There’s a classic scene in an episode of the 1970s BBC comedy Fawlty Towers in which a diner complains about the bad service provided by the waiter at this quaint seaside inn in southern England.
“Oh, him? He’s hopeless,” responds proprietor Basil Fawlty (John Cleese of Monty Python fame). “You think I don’t know,” he continues. “I mean, you only have to eat here. We have to live with it.”
The diner is stunned by the response. If the proprietor is not the one ultimately responsible for the quality of service at his own inn, then who is?
In the last few decades, obtuse refusals to accept personal responsibility have become common. Take Mindy Boyd, for instance.
This Missouri woman is blaming JUUL Labs and trying to hold the company responsible for her 14-year-old daughter’s allegedly addictive vaping habit. She’s filed a class-action suit in the U.S. District Court for the Western District of Missouri, alleging that JUUL intentionally markets to teenagers.
“Our product has always only been intended to be a viable alternative for the 1 billion current adult smokers in the world,” JUUL Labs contends. “We have never marketed to youth and do not want any non-nicotine users to try our products. Last year, we launched an aggressive action plan to combat underage use as it is antithetical to our mission.”
Boyd isn’t the first parent to accuse JUUL of targeting teens with its vaping products, a charge the company strenuously denies.

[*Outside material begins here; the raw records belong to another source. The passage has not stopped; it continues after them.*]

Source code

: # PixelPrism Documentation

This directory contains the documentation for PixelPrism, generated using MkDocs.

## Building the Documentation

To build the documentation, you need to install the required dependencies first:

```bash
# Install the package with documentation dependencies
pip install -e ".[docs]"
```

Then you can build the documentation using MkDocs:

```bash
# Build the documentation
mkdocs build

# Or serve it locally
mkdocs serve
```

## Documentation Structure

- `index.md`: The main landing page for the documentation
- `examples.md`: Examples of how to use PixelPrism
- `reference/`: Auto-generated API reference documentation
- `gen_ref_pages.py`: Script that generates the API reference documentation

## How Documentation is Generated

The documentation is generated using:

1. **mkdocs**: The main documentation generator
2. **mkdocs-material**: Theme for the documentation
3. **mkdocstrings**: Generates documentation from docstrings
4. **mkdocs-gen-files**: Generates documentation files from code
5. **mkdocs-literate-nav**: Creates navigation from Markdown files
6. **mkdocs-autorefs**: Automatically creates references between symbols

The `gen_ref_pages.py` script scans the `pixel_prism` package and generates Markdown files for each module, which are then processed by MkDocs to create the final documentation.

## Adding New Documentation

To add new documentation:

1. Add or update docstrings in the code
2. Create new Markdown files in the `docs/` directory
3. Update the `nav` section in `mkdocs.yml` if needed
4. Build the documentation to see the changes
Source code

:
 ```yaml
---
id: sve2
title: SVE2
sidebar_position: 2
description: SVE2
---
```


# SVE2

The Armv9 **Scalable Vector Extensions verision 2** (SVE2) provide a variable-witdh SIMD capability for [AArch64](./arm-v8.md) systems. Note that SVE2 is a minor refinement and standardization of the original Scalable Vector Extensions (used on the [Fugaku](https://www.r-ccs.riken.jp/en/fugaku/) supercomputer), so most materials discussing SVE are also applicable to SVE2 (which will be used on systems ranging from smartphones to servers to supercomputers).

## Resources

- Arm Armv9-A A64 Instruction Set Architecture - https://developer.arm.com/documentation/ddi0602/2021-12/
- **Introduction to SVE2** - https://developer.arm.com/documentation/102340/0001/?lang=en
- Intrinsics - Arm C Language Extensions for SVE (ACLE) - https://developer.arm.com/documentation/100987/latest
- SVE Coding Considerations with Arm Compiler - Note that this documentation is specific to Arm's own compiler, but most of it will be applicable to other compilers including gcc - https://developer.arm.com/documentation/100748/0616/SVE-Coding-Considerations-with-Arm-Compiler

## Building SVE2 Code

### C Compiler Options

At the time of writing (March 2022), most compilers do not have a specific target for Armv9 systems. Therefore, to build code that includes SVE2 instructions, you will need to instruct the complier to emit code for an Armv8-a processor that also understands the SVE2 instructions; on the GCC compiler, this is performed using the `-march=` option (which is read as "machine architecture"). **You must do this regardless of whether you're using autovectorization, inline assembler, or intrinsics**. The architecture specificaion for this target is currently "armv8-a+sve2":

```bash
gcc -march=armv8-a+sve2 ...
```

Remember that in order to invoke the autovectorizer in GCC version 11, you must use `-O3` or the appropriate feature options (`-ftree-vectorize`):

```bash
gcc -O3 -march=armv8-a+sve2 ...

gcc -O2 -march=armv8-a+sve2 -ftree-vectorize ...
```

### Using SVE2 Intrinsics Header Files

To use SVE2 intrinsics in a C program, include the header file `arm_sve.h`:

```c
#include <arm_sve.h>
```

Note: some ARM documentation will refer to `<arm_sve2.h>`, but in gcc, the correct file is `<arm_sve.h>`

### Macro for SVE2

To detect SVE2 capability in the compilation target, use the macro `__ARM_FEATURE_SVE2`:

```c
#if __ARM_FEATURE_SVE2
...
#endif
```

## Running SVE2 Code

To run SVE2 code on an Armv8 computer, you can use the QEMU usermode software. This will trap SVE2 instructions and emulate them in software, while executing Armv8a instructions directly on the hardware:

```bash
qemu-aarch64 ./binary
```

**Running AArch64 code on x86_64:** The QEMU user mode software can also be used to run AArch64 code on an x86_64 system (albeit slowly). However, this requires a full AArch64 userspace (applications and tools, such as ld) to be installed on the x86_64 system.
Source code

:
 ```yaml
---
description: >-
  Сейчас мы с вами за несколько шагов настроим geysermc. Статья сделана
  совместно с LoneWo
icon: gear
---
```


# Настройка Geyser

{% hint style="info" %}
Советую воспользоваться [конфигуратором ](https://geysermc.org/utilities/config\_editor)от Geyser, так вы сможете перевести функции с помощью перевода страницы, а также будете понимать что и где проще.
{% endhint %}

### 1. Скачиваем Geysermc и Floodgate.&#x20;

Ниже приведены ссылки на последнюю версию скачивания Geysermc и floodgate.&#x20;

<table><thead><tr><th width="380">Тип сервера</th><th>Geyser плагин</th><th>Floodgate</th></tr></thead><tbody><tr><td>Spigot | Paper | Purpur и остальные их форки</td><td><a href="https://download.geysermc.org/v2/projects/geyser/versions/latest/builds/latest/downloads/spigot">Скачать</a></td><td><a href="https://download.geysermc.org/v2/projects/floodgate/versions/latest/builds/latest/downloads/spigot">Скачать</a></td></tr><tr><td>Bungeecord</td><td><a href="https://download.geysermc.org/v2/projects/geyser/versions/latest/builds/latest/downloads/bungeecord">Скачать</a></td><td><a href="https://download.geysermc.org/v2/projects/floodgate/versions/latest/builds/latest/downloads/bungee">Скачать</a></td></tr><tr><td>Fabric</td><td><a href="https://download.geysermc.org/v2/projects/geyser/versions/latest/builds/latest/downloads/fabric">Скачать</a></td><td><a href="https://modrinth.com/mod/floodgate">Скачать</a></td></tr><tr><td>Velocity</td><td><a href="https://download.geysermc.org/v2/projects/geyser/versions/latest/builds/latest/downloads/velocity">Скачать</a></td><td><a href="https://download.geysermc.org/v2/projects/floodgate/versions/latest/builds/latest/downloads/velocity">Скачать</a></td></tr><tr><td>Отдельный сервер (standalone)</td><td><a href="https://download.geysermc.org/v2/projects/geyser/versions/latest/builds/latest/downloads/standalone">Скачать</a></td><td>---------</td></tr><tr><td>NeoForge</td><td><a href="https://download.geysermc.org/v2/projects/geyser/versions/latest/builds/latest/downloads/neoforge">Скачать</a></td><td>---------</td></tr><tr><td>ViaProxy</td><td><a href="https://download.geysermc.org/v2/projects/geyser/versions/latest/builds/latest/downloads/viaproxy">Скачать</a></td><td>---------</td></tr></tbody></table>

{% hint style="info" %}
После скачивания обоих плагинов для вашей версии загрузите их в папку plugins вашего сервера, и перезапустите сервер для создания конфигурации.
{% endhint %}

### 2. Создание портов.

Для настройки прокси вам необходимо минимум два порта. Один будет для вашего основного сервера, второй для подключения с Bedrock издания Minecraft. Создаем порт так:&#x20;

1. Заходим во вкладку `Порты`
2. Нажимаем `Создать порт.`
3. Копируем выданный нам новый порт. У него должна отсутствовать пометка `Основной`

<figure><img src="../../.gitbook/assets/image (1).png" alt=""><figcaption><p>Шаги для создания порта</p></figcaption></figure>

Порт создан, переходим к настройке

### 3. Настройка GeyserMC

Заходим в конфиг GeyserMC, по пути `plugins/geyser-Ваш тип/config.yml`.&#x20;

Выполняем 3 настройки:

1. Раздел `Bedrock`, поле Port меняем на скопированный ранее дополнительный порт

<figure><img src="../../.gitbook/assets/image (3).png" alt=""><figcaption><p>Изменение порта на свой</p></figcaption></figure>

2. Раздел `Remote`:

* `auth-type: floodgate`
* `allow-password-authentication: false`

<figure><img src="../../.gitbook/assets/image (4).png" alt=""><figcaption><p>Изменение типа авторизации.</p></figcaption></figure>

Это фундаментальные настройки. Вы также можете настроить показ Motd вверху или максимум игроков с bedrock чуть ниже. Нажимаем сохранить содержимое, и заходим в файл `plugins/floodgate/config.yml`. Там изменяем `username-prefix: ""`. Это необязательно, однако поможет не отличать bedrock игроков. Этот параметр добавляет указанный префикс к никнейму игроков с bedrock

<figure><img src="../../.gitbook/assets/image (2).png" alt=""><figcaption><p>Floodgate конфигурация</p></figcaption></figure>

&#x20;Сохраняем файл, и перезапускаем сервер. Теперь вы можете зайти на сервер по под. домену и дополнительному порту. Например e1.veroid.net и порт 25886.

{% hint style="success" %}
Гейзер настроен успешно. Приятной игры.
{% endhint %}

“We strongly advocate for Tobacco 21 legislation,” the company affirms, “we stopped the sale of non-tobacco and non-menthol based flavored JUULpods to our traditional retail store partners, enhanced our online age-verification process, strengthened our retailer compliance program with over 2,000 secret shopper visits per month, and shut down our Facebook and Instagram accounts. . . .”
Such efforts are laudable, but irrelevant. Parents are the ones responsible for policing the behavior of their children. If Boyd doesn’t want her 14-year-old daughter to vape, she should forbid her to do so – and enforce the prohibition.